:: Data records

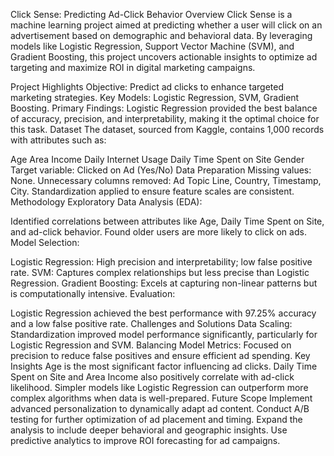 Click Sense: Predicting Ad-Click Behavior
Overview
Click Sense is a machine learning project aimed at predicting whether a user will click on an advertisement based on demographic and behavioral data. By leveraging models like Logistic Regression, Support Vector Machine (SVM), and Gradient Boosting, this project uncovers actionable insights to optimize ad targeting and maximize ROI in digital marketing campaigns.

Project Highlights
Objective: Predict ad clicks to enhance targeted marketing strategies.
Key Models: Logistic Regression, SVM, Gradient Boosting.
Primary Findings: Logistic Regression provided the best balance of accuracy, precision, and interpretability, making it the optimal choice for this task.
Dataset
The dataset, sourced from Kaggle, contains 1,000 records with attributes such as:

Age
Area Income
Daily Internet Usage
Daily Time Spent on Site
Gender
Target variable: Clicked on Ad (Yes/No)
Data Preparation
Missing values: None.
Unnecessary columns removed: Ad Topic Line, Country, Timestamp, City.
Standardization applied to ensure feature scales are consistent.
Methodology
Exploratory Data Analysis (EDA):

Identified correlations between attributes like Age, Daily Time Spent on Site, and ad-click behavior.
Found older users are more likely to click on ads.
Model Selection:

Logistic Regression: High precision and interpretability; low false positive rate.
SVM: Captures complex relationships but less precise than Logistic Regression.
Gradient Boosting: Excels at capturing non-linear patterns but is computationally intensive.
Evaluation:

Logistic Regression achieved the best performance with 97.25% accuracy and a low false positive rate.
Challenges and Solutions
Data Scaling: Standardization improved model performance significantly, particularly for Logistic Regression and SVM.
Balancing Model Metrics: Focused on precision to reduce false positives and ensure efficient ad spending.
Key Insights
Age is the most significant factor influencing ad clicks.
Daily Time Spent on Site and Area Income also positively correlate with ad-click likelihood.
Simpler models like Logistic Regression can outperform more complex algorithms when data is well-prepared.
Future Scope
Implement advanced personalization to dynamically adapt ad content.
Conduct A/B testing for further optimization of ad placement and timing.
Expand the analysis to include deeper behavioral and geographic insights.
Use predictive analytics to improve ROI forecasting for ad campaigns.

::::

Exercise details
Leave every picture out and output the records exactly.

Completed task
 Click Sense: Predicting Ad-Click Behavior
Overview
Click Sense is a machine learning project aimed at predicting whether a user will click on an advertisement based on demographic and behavioral data. By leveraging models like Logistic Regression, Support Vector Machine (SVM), and Gradient Boosting, this project uncovers actionable insights to optimize ad targeting and maximize ROI in digital marketing campaigns.

Project Highlights
Objective: Predict ad clicks to enhance targeted marketing strategies.
Key Models: Logistic Regression, SVM, Gradient Boosting.
Primary Findings: Logistic Regression provided the best balance of accuracy, precision, and interpretability, making it the optimal choice for this task.
Dataset
The dataset, sourced from Kaggle, contains 1,000 records with attributes such as:

Age
Area Income
Daily Internet Usage
Daily Time Spent on Site
Gender
Target variable: Clicked on Ad (Yes/No)
Data Preparation
Missing values: None.
Unnecessary columns removed: Ad Topic Line, Country, Timestamp, City.
Standardization applied to ensure feature scales are consistent.
Methodology
Exploratory Data Analysis (EDA):

Identified correlations between attributes like Age, Daily Time Spent on Site, and ad-click behavior.
Found older users are more likely to click on ads.
Model Selection:

Logistic Regression: High precision and interpretability; low false positive rate.
SVM: Captures complex relationships but less precise than Logistic Regression.
Gradient Boosting: Excels at capturing non-linear patterns but is computationally intensive.
Evaluation:

Logistic Regression achieved the best performance with 97.25% accuracy and a low false positive rate.
Challenges and Solutions
Data Scaling: Standardization improved model performance significantly, particularly for Logistic Regression and SVM.
Balancing Model Metrics: Focused on precision to reduce false positives and ensure efficient ad spending.
Key Insights
Age is the most significant factor influencing ad clicks.
Daily Time Spent on Site and Area Income also positively correlate with ad-click likelihood.
Simpler models like Logistic Regression can outperform more complex algorithms when data is well-prepared.
Future Scope
Implement advanced personalization to dynamically adapt ad content.
Conduct A/B testing for further optimization of ad placement and timing.
Expand the analysis to include deeper behavioral and geographic insights.
Use predictive analytics to improve ROI forecasting for ad campaigns.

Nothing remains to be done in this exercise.